Jordan Kutzik 
With the arrival of Hanukkah comes the reemergence of dreidels from closets, drawers and cupboards. These tops are a beloved part of the holiday — but where did they actually come from?
Like many things in Jewish history, the story that most of us heard about dreidels as children is entirely ahistorical. There were no dreidels in ancient times, and the tops were not used as a way to conceal Torah study from the Greeks. In fact, the dreidel originally had nothing to do with Hanukkah, or even with Jews, at all.
Although its exact origins are lost to history, a top that would later evolve into the dreidel was brought from Ireland (or perhaps England) to Germany during the late Roman period. Men would gamble with a top known as a “teetotum” in bars and inns. Originally the letters on the teetotum corresponded to the first letters of the Latin words for “nothing,” “half,” “everything” and “put in.”
In Germany the teetotum evolved into the “trendel,” and soon featured the German letters which corresponded to the game’s rules. When the Jews adopted the trendel they transliterated the letters into the Hebrew alphabet to represent Yiddish words: shin, for shtel arayn (put in); nun, for nit (not, i.e., nothing); gimmel, for gants (whole, i.e. everything); and hey, for halb (half). The letters were simply a mnemonic device to help players remember the rules and to determine who would gain or lose money after each spin.
The word trendel would eventually become dreidel (literally meaning “a little spinning thing”) in most Yiddish dialects, although other regional terms such as goyrl (destiny), and varfl (a little throw) would remain in wide use until the Holocaust.
When dreidels reached non-Yiddish-speaking Jewish communities, these Jews did not understand the meaning of the letters and began to seek explanations. Some felt that the four letters might correspond to the four ancient nations that tried to destroy Israel — Babylon, Persia, Greece and the Roman Empire. Others noticed that the value of the four letters according to gematria, Jewish numerology, was 358, the same as the value for the four letters in the Hebrew word Moshiach, or Messiah.
Neither explanation became as popular, however, as the explanation that the four letters were an abbreviation of the Hebrew words nes gadol haya sham (a great miracle happened there). This explanation didn’t become popular until after the game had begun to be associated with Hanukkah. The linkage of the four Hebrew letters on the top to the story of Hanukkah is apparently the origin of the legends about the dreidel being used to hide the study of Torah shortly before the Maccabean revolt.
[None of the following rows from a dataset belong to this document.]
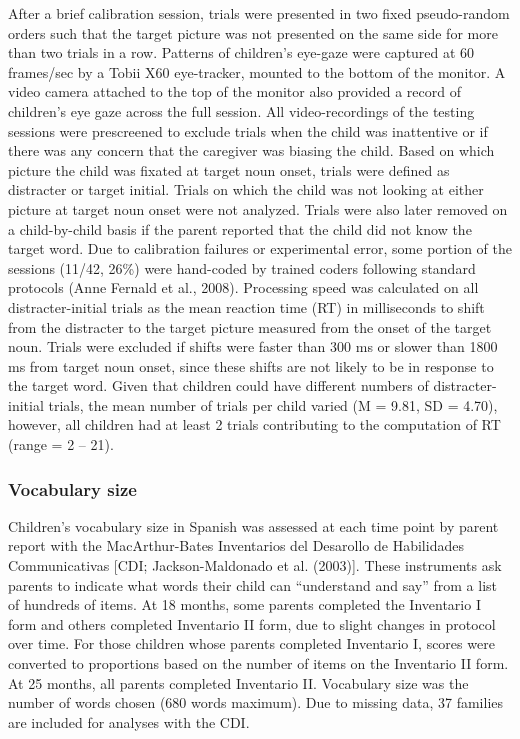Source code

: \documentclass[
  man,floatsintext]{apa6}
\begin{document}
After a brief calibration session, trials were presented in two fixed pseudo-random orders such that the target picture was not presented on the same side for more than two trials in a row. Patterns of children's eye-gaze were captured at 60 frames/sec by a Tobii X60 eye-tracker, mounted to the bottom of the monitor. A video camera attached to the top of the monitor also provided a record of children's eye gaze across the full session. All video-recordings of the testing sessions were prescreened to exclude trials when the child was inattentive or if there was any concern that the caregiver was biasing the child. Based on which picture the child was fixated at target noun onset, trials were defined as distracter or target initial. Trials on which the child was not looking at either picture at target noun onset were not analyzed. Trials were also later removed on a child-by-child basis if the parent reported that the child did not know the target word. Due to calibration failures or experimental error, some portion of the sessions (11/42, 26\%) were hand-coded by trained coders following standard protocols (Anne Fernald et al., 2008). Processing speed was calculated on all distracter-initial trials as the mean reaction time (RT) in milliseconds to shift from the distracter to the target picture measured from the onset of the target noun. Trials were excluded if shifts were faster than 300 ms or slower than 1800 ms from target noun onset, since these shifts are not likely to be in response to the target word. Given that children could have different numbers of distracter-initial trials, the mean number of trials per child varied (M = 9.81, SD = 4.70), however, all children had at least 2 trials contributing to the computation of RT (range = 2 -- 21).

\hypertarget{vocabulary-size}{%
\subsubsection{Vocabulary size}\label{vocabulary-size}}

Children's vocabulary size in Spanish was assessed at each time point by parent report with the MacArthur-Bates Inventarios del Desarollo de Habilidades Communicativas {[}CDI; Jackson-Maldonado et al. (2003){]}. These instruments ask parents to indicate what words their child can ``understand and say'' from a list of hundreds of items. At 18 months, some parents completed the Inventario I form and others completed Inventario II form, due to slight changes in protocol over time. For those children whose parents completed Inventario I, scores were converted to proportions based on the number of items on the Inventario II form. At 25 months, all parents completed Inventario II. Vocabulary size was the number of words chosen (680 words maximum). Due to missing data, 37 families are included for analyses with the CDI.
\end{document}
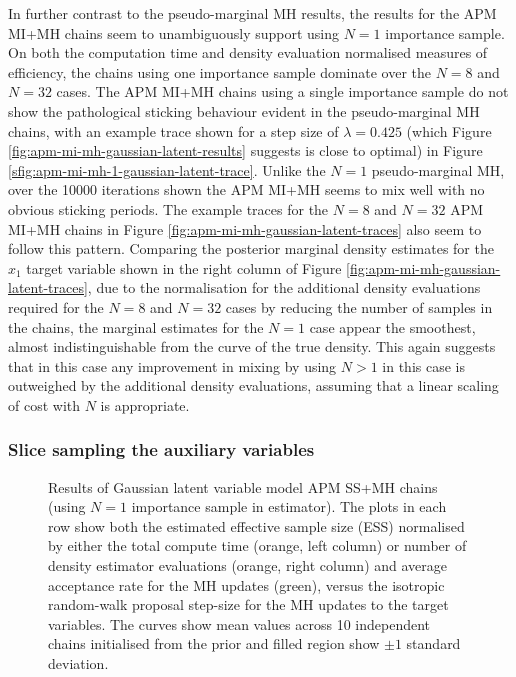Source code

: In further contrast to the pseudo-marginal \ac{MH} results, the results for the \ac{APM} \ac{MI}+\ac{MH} chains seem to unambiguously support using $N=1$ importance sample. On both the computation time and density evaluation normalised measures of efficiency, the chains using one importance sample dominate over the $N=8$ and $N=32$ cases. The \ac{APM} \ac{MI}+\ac{MH} chains using a single importance sample do not show the pathological sticking behaviour evident in the pseudo-marginal \ac{MH} chains, with an example trace shown for a step size of $\lambda = 0.425$ (which Figure \ref{fig:apm-mi-mh-gaussian-latent-results} suggests is close to optimal) in Figure \ref{sfig:apm-mi-mh-1-gaussian-latent-trace}. Unlike the $N=1$ pseudo-marginal \ac{MH}, over the 10000 iterations shown the \ac{APM} \ac{MI}+\ac{MH} seems to mix well with no obvious sticking periods. The example traces for the $N=8$ and $N=32$ \ac{APM} \ac{MI}+\ac{MH} chains in Figure \ref{fig:apm-mi-mh-gaussian-latent-traces} also seem to follow this pattern. Comparing the posterior marginal density estimates for the $x_1$ target variable shown in the right column of Figure \ref{fig:apm-mi-mh-gaussian-latent-traces}, due to the normalisation for the additional density evaluations required for the $N=8$ and $N=32$ cases by reducing the number of samples in the chains, the marginal estimates for the $N=1$ case appear the smoothest, almost indistinguishable from the curve of the true density. This again suggests that in this case any improvement in mixing by using $N > 1$ in this case is outweighed by the additional density evaluations, assuming that a linear scaling of cost with $N$ is appropriate.

\subsubsection{Slice sampling the auxiliary variables}

\begin{figure}[t]
\centering
\caption[\acs{APM} \acs{SS}+\acs{MH} Gaussian model results.]{
Results of Gaussian latent variable model \acs{APM} \acs{SS}+\acs{MH} chains (using $N=1$ importance sample in estimator). The plots in each row show both the estimated effective sample size (ESS) normalised by either the total compute time (orange, left column) or number of density estimator evaluations (orange, right column) and average acceptance rate for the \ac{MH} updates (green), versus the isotropic random-walk proposal step-size for the \ac{MH} updates to the target variables. The curves show mean values across 10 independent chains initialised from the prior and filled region show $\pm 1$ standard deviation.}
\label{fig:apm-ss-mh-gaussian-latent-results}
\end{figure}

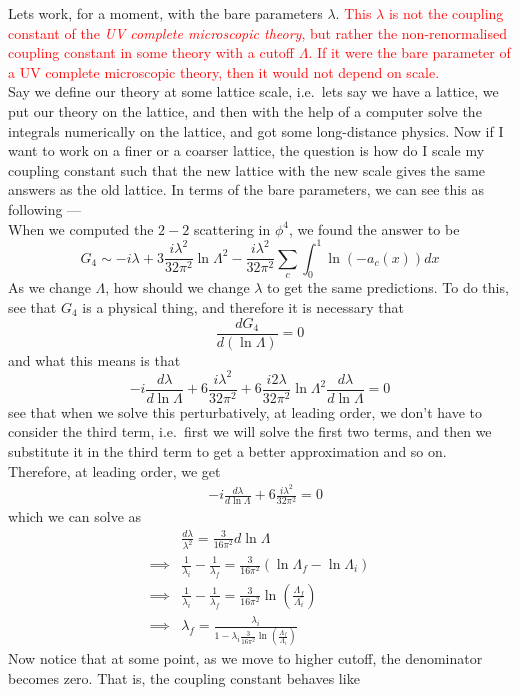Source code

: \documentclass[11pt]{article}
\numberwithin{equation}{section}
\begin{document}
Lets work, for a moment, with the bare parameters \(\lambda\). \textcolor{red}{This \(\lambda\) is not the coupling constant of the \textit{UV complete microscopic theory}, but rather the non-renormalised coupling constant in some theory with a cutoff \(\Lambda\). If it were the bare parameter of a UV complete microscopic theory, then it would not depend on scale.}  \\
Say we define our theory at some lattice scale, i.e.\ lets say we have a lattice, we put our theory on the lattice, and then with the help of a computer solve the integrals numerically on the lattice, and got some long-distance physics. Now if I want to work on a finer or a coarser lattice, the question is how do I scale my coupling constant such that the new lattice with the new scale gives the same answers as the old lattice. In terms of the bare parameters, we can see this as following — \\
When we computed the \(2-2\) scattering in \(\phi^4\), we found the answer to be 
\begin{equation*}
    G_4 \sim -i\lambda + 3\frac{i\lambda^2}{32\pi^2}\ln\Lambda^2 - \frac{i\lambda^2}{32\pi^2}\sum_c \int_0^1 \ln(-a_c(x))dx 
\end{equation*}
As we change \(\Lambda\), how should we change \(\lambda\) to get the same predictions. To do this, see that \(G_4\) is a physical thing, and therefore it is necessary that 
\begin{equation*}
    \frac{dG_4}{d(\ln\Lambda)} = 0
\end{equation*}
and what this means is that 
\begin{equation*}
    -i\frac{d\lambda}{d\ln\Lambda} + 6\frac{i\lambda^2}{32\pi^2} +6\frac{i2\lambda}{32\pi^2}\ln\Lambda^2 \frac{d\lambda}{d\ln\Lambda}  = 0
\end{equation*}
see that when we solve this perturbatively, at leading order, we don't have to consider the third term, i.e.\ first we will solve the first two terms, and then we substitute it in the third term to get a better approximation and so on. Therefore, at leading order, we get 
\begin{align*}
    &-i\frac{d\lambda}{d\ln\Lambda} + 6\frac{i\lambda^2}{32\pi^2} = 0 
\end{align*}
which we can solve as 
\begin{align*}
    & \frac{d\lambda}{\lambda^2} = \frac{3}{16\pi^2}d\ln\Lambda\\
    \implies & \frac{1}{\lambda_i}-\frac{1}{\lambda_f} = \frac{3}{16\pi^2}\left(  \ln \Lambda_f - \ln \Lambda_i  \right)\\
    \implies & \frac{1}{\lambda_i}-\frac{1}{\lambda_f} = \frac{3}{16\pi^2}  \ln \left( \frac{\Lambda_f}{\Lambda_i} \right)\\
    \implies & \lambda_f = \frac{\lambda_i}{1 - \lambda_i\displaystyle\frac{3}{16\pi^2}  \ln \left( \frac{\Lambda_f}{\Lambda_i} \right)}
\end{align*}
Now notice that at some point, as we move to higher cutoff, the denominator becomes zero. That is, the coupling constant behaves like 
\end{document}
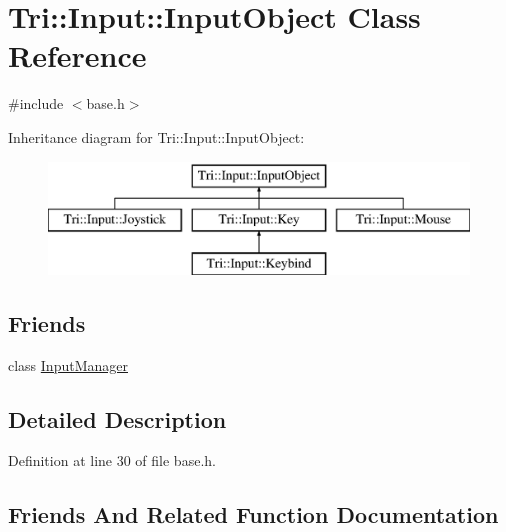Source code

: \hypertarget{class_tri_1_1_input_1_1_input_object}{}\section{Tri\+:\+:Input\+:\+:Input\+Object Class Reference}
\label{class_tri_1_1_input_1_1_input_object}


{\ttfamily \#include $<$base.\+h$>$}

Inheritance diagram for Tri\+:\+:Input\+:\+:Input\+Object\+:\begin{figure}[H]
\begin{center}
\leavevmode
\includegraphics[height=3.000000cm]{class_tri_1_1_input_1_1_input_object}
\end{center}
\end{figure}
\subsection*{Friends}
\begin{DoxyCompactItemize}
\item 
class \hyperlink{class_tri_1_1_input_1_1_input_object_af0e8c3dcc20b7ddcaf63506363a22821}{Input\+Manager}
\end{DoxyCompactItemize}


\subsection{Detailed Description}


Definition at line 30 of file base.\+h.



\subsection{Friends And Related Function Documentation}
\hypertarget{class_tri_1_1_input_1_1_input_object_af0e8c3dcc20b7ddcaf63506363a22821}{}
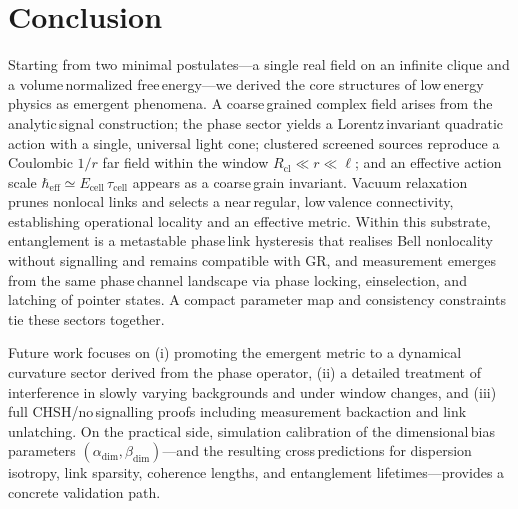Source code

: \documentclass[11pt]{article}
\begin{document}
\section{Conclusion}

Starting from two minimal postulates—a single real field on an infinite clique and a volume\,normalized free\,energy—we derived the core structures of low\,energy physics as emergent phenomena. A coarse\,grained complex field arises from the analytic\,signal construction; the phase sector yields a Lorentz\,invariant quadratic action with a single, universal light cone; clustered screened sources reproduce a Coulombic $1/r$ far field within the window $R_{\mathrm{cl}}\ll r\ll \ell$; and an effective action scale $\hbar_{\mathrm{eff}}\simeq E_{\text{cell}}\,\tau_{\text{cell}}$ appears as a coarse\,grain invariant. Vacuum relaxation prunes nonlocal links and selects a near\,regular, low\,valence connectivity, establishing operational locality and an effective metric. Within this substrate, entanglement is a metastable phase\,link hysteresis that realises Bell nonlocality without signalling and remains compatible with GR, and measurement emerges from the same phase\,channel landscape via phase locking, einselection, and latching of pointer states. A compact parameter map and consistency constraints tie these sectors together.

Future work focuses on (i) promoting the emergent metric to a dynamical curvature sector derived from the phase operator, (ii) a detailed treatment of interference in slowly varying backgrounds and under window changes, and (iii) full CHSH/no\,signalling proofs including measurement backaction and link unlatching. On the practical side, simulation calibration of the dimensional\,bias parameters $(\alpha_{\mathrm{dim}},\beta_{\mathrm{dim}})$—and the resulting cross\,predictions for dispersion isotropy, link sparsity, coherence lengths, and entanglement lifetimes—provides a concrete validation path.
\end{document}
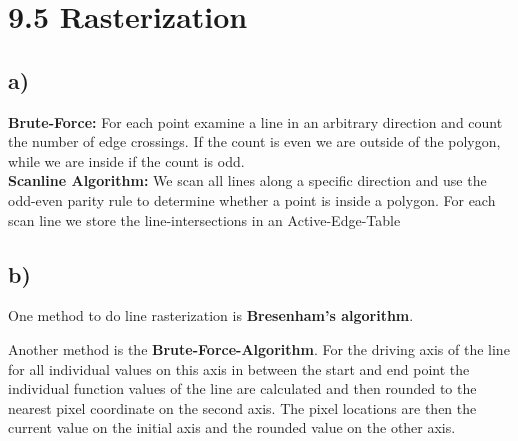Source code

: \documentclass[a4paper]{scrartcl}
\begin{document}
\section*{9.5 Rasterization}
\subsection*{a)}
\textbf{Brute-Force:} For each point examine a line in an arbitrary direction
and count the number of edge crossings. If the count is even we are outside of
the polygon, while we are inside if the count is odd. \\
\textbf{Scanline Algorithm:} We scan all lines along a specific direction and
use the odd-even parity rule to determine whether a point is inside a polygon.
For each scan line we store the line-intersections in an Active-Edge-Table

\subsection*{b)}
One method to do line rasterization is \textbf{Bresenham's algorithm}.

Another method is the \textbf{Brute-Force-Algorithm}.
For the driving axis of the line for all individual values on this axis in between the start and end point the individual function values of the line are calculated
and then rounded to the nearest pixel coordinate on the second axis. The pixel locations are then the current value on the initial axis and the rounded value on the other axis. 
\end{document}
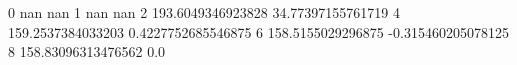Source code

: 0 nan nan
1 nan nan
2 193.6049346923828 34.77397155761719
4 159.2537384033203 0.4227752685546875
6 158.5155029296875 -0.315460205078125
8 158.83096313476562 0.0
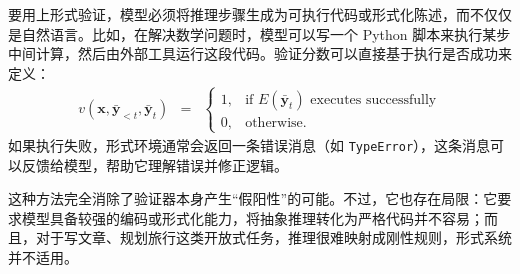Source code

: 要用上形式验证，模型必须将推理步骤生成为可执行代码或形式化陈述，而不仅仅是自然语言。比如，在解决数学问题时，模型可以写一个 Python 脚本来执行某步中间计算，然后由外部工具运行这段代码。验证分数可以直接基于执行是否成功来定义：
\begin{eqnarray}
v(\mathbf{x}, \bar{\mathbf{y}}_{<t}, \bar{\mathbf{y}}_t) & = & \begin{cases}
1, & \text{if } E(\bar{\mathbf{y}}_t) \text{ executes successfully} \\
0, & \text{otherwise}.
\end{cases}
\end{eqnarray}
如果执行失败，形式环境通常会返回一条错误消息（如 \texttt{TypeError}），这条消息可以反馈给模型，帮助它理解错误并修正逻辑。

这种方法完全消除了验证器本身产生“假阳性”的可能。不过，它也存在局限：它要求模型具备较强的编码或形式化能力，将抽象推理转化为严格代码并不容易；而且，对于写文章、规划旅行这类开放式任务，推理很难映射成刚性规则，形式系统并不适用。







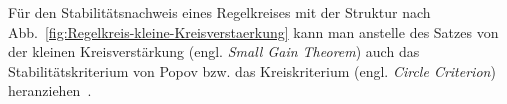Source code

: \medskip{}

Für den Stabilitätsnachweis eines Regelkreises mit der Struktur nach
Abb.~\ref{fig:Regelkreis-kleine-Kreisverstaerkung} kann man anstelle
des Satzes von der kleinen Kreisverstärkung (engl. \emph{Small Gain
Theorem}) auch das Stabilitätskriterium von Popov bzw. das Kreiskriterium
(engl. \emph{Circle Criterion}) her\-an\-ziehen~\cite{slotine1991,sepulchre97,khalil2002,adamy2014}.




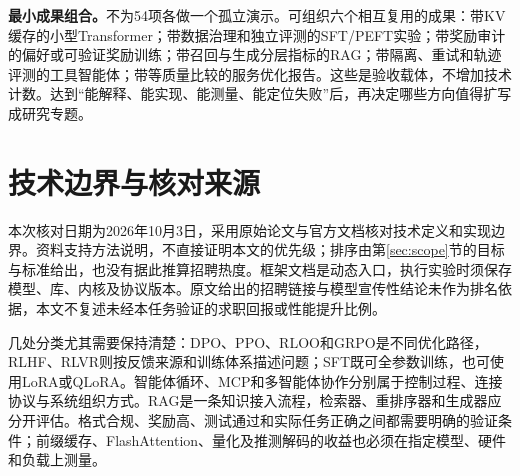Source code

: \documentclass[UTF8,12pt,a4paper,fontset=fandol]{ctexart}
\begin{document}
\textbf{最小成果组合。}不为54项各做一个孤立演示。可组织六个相互复用的成果：带KV缓存的小型Transformer；带数据治理和独立评测的SFT/PEFT实验；带奖励审计的偏好或可验证奖励训练；带召回与生成分层指标的RAG；带隔离、重试和轨迹评测的工具智能体；带等质量比较的服务优化报告。这些是验收载体，不增加技术计数。达到“能解释、能实现、能测量、能定位失败”后，再决定哪些方向值得扩写成研究专题。

\section{技术边界与核对来源}
\label{sec:sources}

本次核对日期为2026年10月3日，采用原始论文与官方文档核对技术定义和实现边界。资料支持方法说明，不直接证明本文的优先级；排序由第\ref{sec:scope}节的目标与标准给出，也没有据此推算招聘热度。框架文档是动态入口，执行实验时须保存模型、库、内核及协议版本。原文给出的招聘链接与模型宣传性结论未作为排名依据，本文不复述未经本任务验证的求职回报或性能提升比例。

几处分类尤其需要保持清楚：DPO、PPO、RLOO和GRPO是不同优化路径，RLHF、RLVR则按反馈来源和训练体系描述问题；SFT既可全参数训练，也可使用LoRA或QLoRA。智能体循环、MCP和多智能体协作分别属于控制过程、连接协议与系统组织方式。RAG是一条知识接入流程，检索器、重排序器和生成器应分开评估。格式合规、奖励高、测试通过和实际任务正确之间都需要明确的验证条件；前缀缓存、FlashAttention、量化及推测解码的收益也必须在指定模型、硬件和负载上测量。
\end{document}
After the emergence of the Zionist movement, the name of the dreidel was not only changed to sevivon in modern Hebrew (a word coined by Eliezer Ben-Yehuda’s son at the age of five) but the dreidel itself was altered. On most Israeli dreidels the shin has been replaced with the letter peh, so that the Hebrew abbreviation corresponds to nes gadol haya po (a great miracle happened here). Because of the change, the original Yiddish mnemonic device was disrupted. Meanwhile in America, where the dreidel usually retains its original shin, the Yiddish words that correspond to the letters on the top have been largely forgotten.